In 2011, the New England Journal of Medicine published the results of a study that compared Xarelto to warfarin in patients with AF. The study, known as the ROCKET AF study, examined more than 14,000 patients in a double-blind test. The study showed that patients on Xarelto had less risk of suffering from bleeding in the brain when compared with warfarin, but the risk of overall bleeding was the same as warfarin. Bayer and Johnson & Johnson asked the FDA to approve a claim that the drug was superior to warfarin in stroke prevention, but the agency denied the request stating that clinical evidence only proved that Xarelto was just as effective as warfarin.
Side Effects of Xarelto
One of the most severe side effects of Xarelto is uncontrolled bleeding. When bleeding occurs near a major organ, such as the brain, lungs or kidneys, blood flow to that organ is interrupted, causing it to lose some or all of its functionality. Also, pools of blood may form within the body and can cause other severe health risks. Because Xarelto prevents clotting, the hemorrhaging will continue until the drug is flushed out of the system.
Like Pradaxa, Xarelto has no known antidote for uncontrolled bleeding, while warfarin does. The drug’s manufacturers have yet to release information for doctors on how to treat uncontrolled bleeding.
|Some other side effects associated with Xarelto and other blood thinners include:|
|Abdominal bleeding||Abnormal liver function|
|Brain hemorrhage||Reduced platelet levels|
Doctors recommend that patients with liver or kidney problems, as well as those who are pregnant, breastfeeding or planning to breastfeed should not take Xarelto. In addition, people who are on Xarelto and have spinal injections, epidurals or surgery have increased risk of forming a blood clot in the spine that can cause paralysis. The risk of spinal clotting is increased for people who take NSAIDS like aspirin and ibuprofen (Advil) or people who have a history of spinal problems and surgery.
Xarelto also has an extensive list of drug interactions that can cause serious problems, including increased bleeding risk.

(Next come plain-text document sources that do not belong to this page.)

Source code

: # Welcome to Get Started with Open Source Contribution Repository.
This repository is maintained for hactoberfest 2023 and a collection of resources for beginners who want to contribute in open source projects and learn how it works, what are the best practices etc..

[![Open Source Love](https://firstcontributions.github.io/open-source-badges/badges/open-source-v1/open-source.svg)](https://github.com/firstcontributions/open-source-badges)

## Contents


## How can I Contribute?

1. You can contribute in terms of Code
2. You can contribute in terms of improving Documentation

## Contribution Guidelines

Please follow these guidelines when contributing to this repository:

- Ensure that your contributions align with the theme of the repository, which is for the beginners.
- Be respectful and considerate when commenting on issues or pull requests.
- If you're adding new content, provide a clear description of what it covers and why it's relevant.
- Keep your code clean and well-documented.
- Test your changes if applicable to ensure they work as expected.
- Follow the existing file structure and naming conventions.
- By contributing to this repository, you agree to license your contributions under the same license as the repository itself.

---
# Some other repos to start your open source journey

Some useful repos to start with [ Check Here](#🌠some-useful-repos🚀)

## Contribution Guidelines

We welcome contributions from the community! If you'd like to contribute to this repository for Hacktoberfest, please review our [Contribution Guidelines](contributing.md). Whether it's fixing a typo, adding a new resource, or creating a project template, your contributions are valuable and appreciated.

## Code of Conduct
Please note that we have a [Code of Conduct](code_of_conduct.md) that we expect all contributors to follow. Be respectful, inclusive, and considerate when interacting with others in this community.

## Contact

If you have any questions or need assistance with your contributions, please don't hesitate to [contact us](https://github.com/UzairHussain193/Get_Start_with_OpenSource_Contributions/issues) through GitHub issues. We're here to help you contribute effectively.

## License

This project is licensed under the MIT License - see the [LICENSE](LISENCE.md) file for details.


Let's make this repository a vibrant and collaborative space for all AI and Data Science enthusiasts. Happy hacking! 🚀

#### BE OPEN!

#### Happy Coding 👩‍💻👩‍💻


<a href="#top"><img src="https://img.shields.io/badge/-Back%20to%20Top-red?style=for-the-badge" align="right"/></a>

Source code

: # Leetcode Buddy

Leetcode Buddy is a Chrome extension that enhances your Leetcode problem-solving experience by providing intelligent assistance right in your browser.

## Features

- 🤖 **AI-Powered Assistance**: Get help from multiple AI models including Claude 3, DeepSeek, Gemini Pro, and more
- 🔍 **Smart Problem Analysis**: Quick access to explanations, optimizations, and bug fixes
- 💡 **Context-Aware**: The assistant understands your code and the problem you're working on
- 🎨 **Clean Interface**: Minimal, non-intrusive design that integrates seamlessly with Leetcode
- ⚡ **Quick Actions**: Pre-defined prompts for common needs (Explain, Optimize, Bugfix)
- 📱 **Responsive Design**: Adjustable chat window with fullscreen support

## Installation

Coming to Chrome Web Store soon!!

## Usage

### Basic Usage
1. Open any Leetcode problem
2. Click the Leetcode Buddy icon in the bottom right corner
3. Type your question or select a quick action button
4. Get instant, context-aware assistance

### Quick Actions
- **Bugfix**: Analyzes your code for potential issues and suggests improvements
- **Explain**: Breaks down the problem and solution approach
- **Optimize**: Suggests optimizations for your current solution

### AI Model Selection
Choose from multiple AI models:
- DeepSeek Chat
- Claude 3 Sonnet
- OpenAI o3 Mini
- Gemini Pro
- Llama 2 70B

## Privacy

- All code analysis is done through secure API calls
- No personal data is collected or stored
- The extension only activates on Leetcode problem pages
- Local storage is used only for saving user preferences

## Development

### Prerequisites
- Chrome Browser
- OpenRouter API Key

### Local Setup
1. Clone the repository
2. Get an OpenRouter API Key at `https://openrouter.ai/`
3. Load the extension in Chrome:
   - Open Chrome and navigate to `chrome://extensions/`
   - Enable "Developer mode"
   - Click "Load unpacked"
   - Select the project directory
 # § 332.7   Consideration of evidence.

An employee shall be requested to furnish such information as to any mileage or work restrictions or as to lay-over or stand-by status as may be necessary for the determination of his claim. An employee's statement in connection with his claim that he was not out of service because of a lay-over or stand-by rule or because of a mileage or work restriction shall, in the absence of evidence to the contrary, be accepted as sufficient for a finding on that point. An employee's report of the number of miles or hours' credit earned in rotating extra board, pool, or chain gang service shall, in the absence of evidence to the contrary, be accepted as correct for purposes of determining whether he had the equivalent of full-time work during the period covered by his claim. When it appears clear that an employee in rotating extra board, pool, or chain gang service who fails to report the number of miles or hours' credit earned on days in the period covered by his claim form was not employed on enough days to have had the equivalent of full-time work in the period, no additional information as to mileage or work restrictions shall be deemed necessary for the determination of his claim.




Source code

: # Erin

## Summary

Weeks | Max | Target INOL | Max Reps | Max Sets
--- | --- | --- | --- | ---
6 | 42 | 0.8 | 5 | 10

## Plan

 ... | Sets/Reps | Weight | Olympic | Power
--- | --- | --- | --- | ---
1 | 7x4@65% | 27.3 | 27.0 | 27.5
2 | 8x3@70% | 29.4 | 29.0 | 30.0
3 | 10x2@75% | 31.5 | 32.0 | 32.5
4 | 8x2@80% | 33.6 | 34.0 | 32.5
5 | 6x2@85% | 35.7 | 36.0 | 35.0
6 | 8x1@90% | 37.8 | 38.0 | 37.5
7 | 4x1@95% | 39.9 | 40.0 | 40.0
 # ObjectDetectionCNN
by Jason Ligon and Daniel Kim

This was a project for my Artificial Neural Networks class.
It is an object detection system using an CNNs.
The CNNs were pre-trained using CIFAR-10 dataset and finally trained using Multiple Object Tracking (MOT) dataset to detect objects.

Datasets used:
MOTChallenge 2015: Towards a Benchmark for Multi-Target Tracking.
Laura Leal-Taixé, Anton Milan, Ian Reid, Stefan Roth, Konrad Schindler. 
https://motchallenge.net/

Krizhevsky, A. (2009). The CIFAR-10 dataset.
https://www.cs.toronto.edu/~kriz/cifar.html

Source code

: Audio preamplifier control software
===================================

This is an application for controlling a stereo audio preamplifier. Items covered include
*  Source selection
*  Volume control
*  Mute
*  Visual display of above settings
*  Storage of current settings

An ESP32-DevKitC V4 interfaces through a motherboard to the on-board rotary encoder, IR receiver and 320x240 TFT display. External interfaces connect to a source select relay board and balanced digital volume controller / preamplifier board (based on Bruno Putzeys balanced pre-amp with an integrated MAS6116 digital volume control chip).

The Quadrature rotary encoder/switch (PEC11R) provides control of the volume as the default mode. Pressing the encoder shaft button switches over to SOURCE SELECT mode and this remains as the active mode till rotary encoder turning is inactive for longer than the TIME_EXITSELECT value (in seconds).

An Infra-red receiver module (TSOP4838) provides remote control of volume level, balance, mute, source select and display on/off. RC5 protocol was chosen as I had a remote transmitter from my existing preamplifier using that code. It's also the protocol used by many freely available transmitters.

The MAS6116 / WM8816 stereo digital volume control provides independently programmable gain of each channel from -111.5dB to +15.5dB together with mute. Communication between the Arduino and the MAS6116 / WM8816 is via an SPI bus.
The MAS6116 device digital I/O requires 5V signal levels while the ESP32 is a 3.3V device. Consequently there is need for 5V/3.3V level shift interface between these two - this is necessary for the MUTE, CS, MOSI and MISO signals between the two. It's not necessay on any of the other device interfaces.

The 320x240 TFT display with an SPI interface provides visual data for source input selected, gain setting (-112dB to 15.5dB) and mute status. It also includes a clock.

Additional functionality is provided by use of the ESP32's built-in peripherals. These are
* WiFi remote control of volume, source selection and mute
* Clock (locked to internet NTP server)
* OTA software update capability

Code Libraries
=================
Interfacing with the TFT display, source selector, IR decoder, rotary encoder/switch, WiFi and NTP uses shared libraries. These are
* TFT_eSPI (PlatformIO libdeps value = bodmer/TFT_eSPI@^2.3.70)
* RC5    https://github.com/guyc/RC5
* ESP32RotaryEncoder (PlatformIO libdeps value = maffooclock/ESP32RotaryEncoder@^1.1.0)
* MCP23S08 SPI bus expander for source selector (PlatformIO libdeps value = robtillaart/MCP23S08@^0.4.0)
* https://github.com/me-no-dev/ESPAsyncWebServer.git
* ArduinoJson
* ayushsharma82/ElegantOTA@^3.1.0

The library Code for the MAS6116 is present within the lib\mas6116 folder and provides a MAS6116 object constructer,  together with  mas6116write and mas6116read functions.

|Drugs that may adversely react with Xarelto include:|
|Carbamazepine (Carbatrol, Equetro, Tegretol, Tegretol-XR, Teril, Epitol)||Indinavir (Crixivan)|
|Itraconazole (Onmel, Sporanox)||Ketoconazole (Nizoral)|
|Lopinavir/ritonavir (Kaletra)||Phenobarbital (Solfoton)|
|Phenytoin (Dilantin-125, Dilantin)||Rifampin (Rifater, Rifamate, Rimactane, Rifadin)|
|Ritonavir (Norvir)||St. John’s wort (Hypericum perforatum)|
In a Phase III study intended to examine the drug’s safety, 73 percent of the 16,041 participants who took at least one dose of Xarelto experienced side effects. Some of the most prominent serious side effects were anemia and bleeding events. People who took a higher dose were more likely to suffer from bleeding.

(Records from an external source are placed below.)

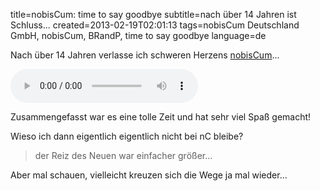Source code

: title=nobisCum: time to say goodbye
subtitle=nach über 14 Jahren ist Schluss...
created=2013-02-19T02:01:13
tags=nobisCum Deutschland GmbH, nobisCum, BRandP, time to say goodbye
language=de


Nach über 14 Jahren verlasse ich schweren Herzens [nobisCum](http://www.nobiscum.de)...  

<audio controls style="text-algin:center">
  <source src="http://pnoyambitionz.homestead.com/files/Celine_Dione___Andrea_Bocelli-Time_to_say_goodbye.mp3" type="audio/mpeg">
Your browser does not support the audio element.
</audio>

Zusammengefasst war es eine tolle Zeit und hat sehr viel Spaß gemacht!

Wieso ich dann eigentlich eigentlich nicht bei nC bleibe?  

> der Reiz des Neuen war einfacher größer... 

Aber mal schauen, vielleicht kreuzen sich die Wege ja mal wieder...
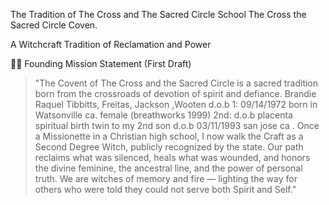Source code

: The Tradition of The Cross and The Sacred Circle School The Cross the Sacred Circle Coven.

A Witchcraft Tradition of Reclamation and Power

🧙‍♀️ Founding Mission Statement (First Draft)

> "The Covent of The Cross and the Sacred Circle is a sacred tradition born from the crossroads of devotion of 
spirit and defiance.
  Brandie Raquel Tibbitts, Freitas, Jackson ,Wooten d.o.b 1: 09/14/1972 born in Watsonville ca. female (breathworks 1999)  2nd: d.o.b placenta spiritual birth  twin to my 2nd son d.o.b 03/11/1993 san jose ca .  Once a Missionette in a Christian high school, I now walk the Craft as a Second Degree Witch, publicly recognized by the state. Our path reclaims what was silenced, heals what was wounded, and honors the divine feminine, the ancestral line, and the power of personal truth. We are witches of memory and fire — lighting the way for others who were told they could not serve both Spirit and Self."

<!--
**wiccagoddessbrandie/wiccagoddessbrandie** is a ✨ _special_ ✨ repository because its `README.md` (this file) appears on your GitHub profile.

Here are some ideas to get you started:

- 🔭 I’m currently working on ...
- 🌱 I’m currently learning ...
- 👯 I’m looking to collaborate on ...
- 🤔 I’m looking for help with ...
- 💬 Ask me about ...
- 📫 How to reach me: ...
- 😄 Pronouns: ...
- ⚡ Fun fact: ...
-->
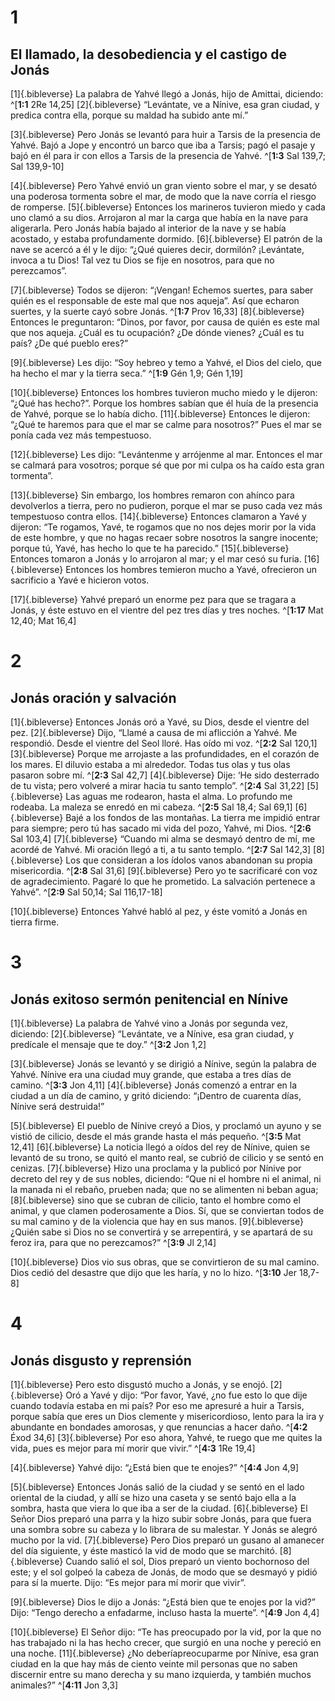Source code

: # 1
## El llamado, la desobediencia y el castigo de Jonás
[1]{.bibleverse} La palabra de Yahvé llegó a Jonás, hijo de Amittai, diciendo: ^[**1:1** 2Re 14,25] [2]{.bibleverse} “Levántate, ve a Nínive, esa gran ciudad, y predica contra ella, porque su maldad ha subido ante mí.”

[3]{.bibleverse} Pero Jonás se levantó para huir a Tarsis de la presencia de Yahvé. Bajó a Jope y encontró un barco que iba a Tarsis; pagó el pasaje y bajó en él para ir con ellos a Tarsis de la presencia de Yahvé. ^[**1:3** Sal 139,7; Sal 139,9-10]

[4]{.bibleverse} Pero Yahvé envió un gran viento sobre el mar, y se desató una poderosa tormenta sobre el mar, de modo que la nave corría el riesgo de romperse. [5]{.bibleverse} Entonces los marineros tuvieron miedo y cada uno clamó a su dios. Arrojaron al mar la carga que había en la nave para aligerarla. Pero Jonás había bajado al interior de la nave y se había acostado, y estaba profundamente dormido. [6]{.bibleverse} El patrón de la nave se acercó a él y le dijo: “¿Qué quieres decir, dormilón? ¡Levántate, invoca a tu Dios! Tal vez tu Dios se fije en nosotros, para que no perezcamos”.

[7]{.bibleverse} Todos se dijeron: “¡Vengan! Echemos suertes, para saber quién es el responsable de este mal que nos aqueja”. Así que echaron suertes, y la suerte cayó sobre Jonás. ^[**1:7** Prov 16,33] [8]{.bibleverse} Entonces le preguntaron: “Dinos, por favor, por causa de quién es este mal que nos aqueja. ¿Cuál es tu ocupación? ¿De dónde vienes? ¿Cuál es tu país? ¿De qué pueblo eres?”

[9]{.bibleverse} Les dijo: “Soy hebreo y temo a Yahvé, el Dios del cielo, que ha hecho el mar y la tierra seca.” ^[**1:9** Gén 1,9; Gén 1,19]

[10]{.bibleverse} Entonces los hombres tuvieron mucho miedo y le dijeron: “¿Qué has hecho?”. Porque los hombres sabían que él huía de la presencia de Yahvé, porque se lo había dicho. [11]{.bibleverse} Entonces le dijeron: “¿Qué te haremos para que el mar se calme para nosotros?” Pues el mar se ponía cada vez más tempestuoso.

[12]{.bibleverse} Les dijo: “Levántenme y arrójenme al mar. Entonces el mar se calmará para vosotros; porque sé que por mi culpa os ha caído esta gran tormenta”.

[13]{.bibleverse} Sin embargo, los hombres remaron con ahínco para devolverlos a tierra, pero no pudieron, porque el mar se puso cada vez más tempestuoso contra ellos. [14]{.bibleverse} Entonces clamaron a Yavé y dijeron: “Te rogamos, Yavé, te rogamos que no nos dejes morir por la vida de este hombre, y que no hagas recaer sobre nosotros la sangre inocente; porque tú, Yavé, has hecho lo que te ha parecido.” [15]{.bibleverse} Entonces tomaron a Jonás y lo arrojaron al mar; y el mar cesó su furia. [16]{.bibleverse} Entonces los hombres temieron mucho a Yavé, ofrecieron un sacrificio a Yavé e hicieron votos.

[17]{.bibleverse} Yahvé preparó un enorme pez para que se tragara a Jonás, y éste estuvo en el vientre del pez tres días y tres noches. ^[**1:17** Mat 12,40; Mat 16,4]

# 2
## Jonás oración y salvación
[1]{.bibleverse} Entonces Jonás oró a Yavé, su Dios, desde el vientre del pez. [2]{.bibleverse} Dijo, “Llamé a causa de mi aflicción a Yahvé. Me respondió. Desde el vientre del Seol lloré. Has oído mi voz. ^[**2:2** Sal 120,1] [3]{.bibleverse} Porque me arrojaste a las profundidades, en el corazón de los mares. El diluvio estaba a mi alrededor. Todas tus olas y tus olas pasaron sobre mí. ^[**2:3** Sal 42,7] [4]{.bibleverse} Dije: ‘He sido desterrado de tu vista; pero volveré a mirar hacia tu santo templo”. ^[**2:4** Sal 31,22] [5]{.bibleverse} Las aguas me rodearon, hasta el alma. Lo profundo me rodeaba. La maleza se enredó en mi cabeza. ^[**2:5** Sal 18,4; Sal 69,1] [6]{.bibleverse} Bajé a los fondos de las montañas. La tierra me impidió entrar para siempre; pero tú has sacado mi vida del pozo, Yahvé, mi Dios. ^[**2:6** Sal 103,4] [7]{.bibleverse} “Cuando mi alma se desmayó dentro de mí, me acordé de Yahvé. Mi oración llegó a ti, a tu santo templo. ^[**2:7** Sal 142,3] [8]{.bibleverse} Los que consideran a los ídolos vanos abandonan su propia misericordia. ^[**2:8** Sal 31,6] [9]{.bibleverse} Pero yo te sacrificaré con voz de agradecimiento. Pagaré lo que he prometido. La salvación pertenece a Yahvé”. ^[**2:9** Sal 50,14; Sal 116,17-18]

[10]{.bibleverse} Entonces Yahvé habló al pez, y éste vomitó a Jonás en tierra firme.

# 3
## Jonás exitoso sermón penitencial en Nínive
[1]{.bibleverse} La palabra de Yahvé vino a Jonás por segunda vez, diciendo: [2]{.bibleverse} “Levántate, ve a Nínive, esa gran ciudad, y predícale el mensaje que te doy.” ^[**3:2** Jon 1,2]

[3]{.bibleverse} Jonás se levantó y se dirigió a Nínive, según la palabra de Yahvé. Nínive era una ciudad muy grande, que estaba a tres días de camino. ^[**3:3** Jon 4,11] [4]{.bibleverse} Jonás comenzó a entrar en la ciudad a un día de camino, y gritó diciendo: “¡Dentro de cuarenta días, Nínive será destruida!”

[5]{.bibleverse} El pueblo de Nínive creyó a Dios, y proclamó un ayuno y se vistió de cilicio, desde el más grande hasta el más pequeño. ^[**3:5** Mat 12,41] [6]{.bibleverse} La noticia llegó a oídos del rey de Nínive, quien se levantó de su trono, se quitó el manto real, se cubrió de cilicio y se sentó en cenizas. [7]{.bibleverse} Hizo una proclama y la publicó por Nínive por decreto del rey y de sus nobles, diciendo: “Que ni el hombre ni el animal, ni la manada ni el rebaño, prueben nada; que no se alimenten ni beban agua; [8]{.bibleverse} sino que se cubran de cilicio, tanto el hombre como el animal, y que clamen poderosamente a Dios. Sí, que se conviertan todos de su mal camino y de la violencia que hay en sus manos. [9]{.bibleverse} ¿Quién sabe si Dios no se convertirá y se arrepentirá, y se apartará de su feroz ira, para que no perezcamos?” ^[**3:9** Jl 2,14]

[10]{.bibleverse} Dios vio sus obras, que se convirtieron de su mal camino. Dios cedió del desastre que dijo que les haría, y no lo hizo. ^[**3:10** Jer 18,7-8]

# 4
## Jonás disgusto y reprensión
[1]{.bibleverse} Pero esto disgustó mucho a Jonás, y se enojó. [2]{.bibleverse} Oró a Yavé y dijo: “Por favor, Yavé, ¿no fue esto lo que dije cuando todavía estaba en mi país? Por eso me apresuré a huir a Tarsis, porque sabía que eres un Dios clemente y misericordioso, lento para la ira y abundante en bondades amorosas, y que renuncias a hacer daño. ^[**4:2** Éxod 34,6] [3]{.bibleverse} Por eso ahora, Yahvé, te ruego que me quites la vida, pues es mejor para mí morir que vivir.” ^[**4:3** 1Re 19,4]

[4]{.bibleverse} Yahvé dijo: “¿Está bien que te enojes?” ^[**4:4** Jon 4,9]

[5]{.bibleverse} Entonces Jonás salió de la ciudad y se sentó en el lado oriental de la ciudad, y allí se hizo una caseta y se sentó bajo ella a la sombra, hasta que viera lo que iba a ser de la ciudad. [6]{.bibleverse} El Señor Dios preparó una parra y la hizo subir sobre Jonás, para que fuera una sombra sobre su cabeza y lo librara de su malestar. Y Jonás se alegró mucho por la vid. [7]{.bibleverse} Pero Dios preparó un gusano al amanecer del día siguiente, y éste masticó la vid de modo que se marchitó. [8]{.bibleverse} Cuando salió el sol, Dios preparó un viento bochornoso del este; y el sol golpeó la cabeza de Jonás, de modo que se desmayó y pidió para sí la muerte. Dijo: “Es mejor para mí morir que vivir”.

[9]{.bibleverse} Dios le dijo a Jonás: “¿Está bien que te enojes por la vid?” Dijo: “Tengo derecho a enfadarme, incluso hasta la muerte”. ^[**4:9** Jon 4,4]

[10]{.bibleverse} El Señor dijo: “Te has preocupado por la vid, por la que no has trabajado ni la has hecho crecer, que surgió en una noche y pereció en una noche. [11]{.bibleverse} ¿No deberíapreocuparme por Nínive, esa gran ciudad en la que hay más de ciento veinte mil personas que no saben discernir entre su mano derecha y su mano izquierda, y también muchos animales?” ^[**4:11** Jon 3,3]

|Participants of the study also suffered from:|
|Hemorrhaging in the eye||Rapid heartbeat|
|Low blood pressure||Bruising|
|Nose bleeds||Gastrointestinal and Urogenital bleeding|
In addition to these side effects and drug interactions, the FDA released a warning that patients who suddenly stop taking Xarelto can be at increased risk for developing blood clots.
Xarelto’s predecessor, Pradaxa, has already led to a number of lawsuits filed against its manufacturer because of complications such as excessive bleeding and death. Xarelto is similar to Pradaxa, and there is a danger that it may cause similar complications and result in lawsuits. Another reason for concern is that the drug was fast-tracked for approval by the FDA – meaning that there may be a chance that the complete safety profile of the drug may still be unknown.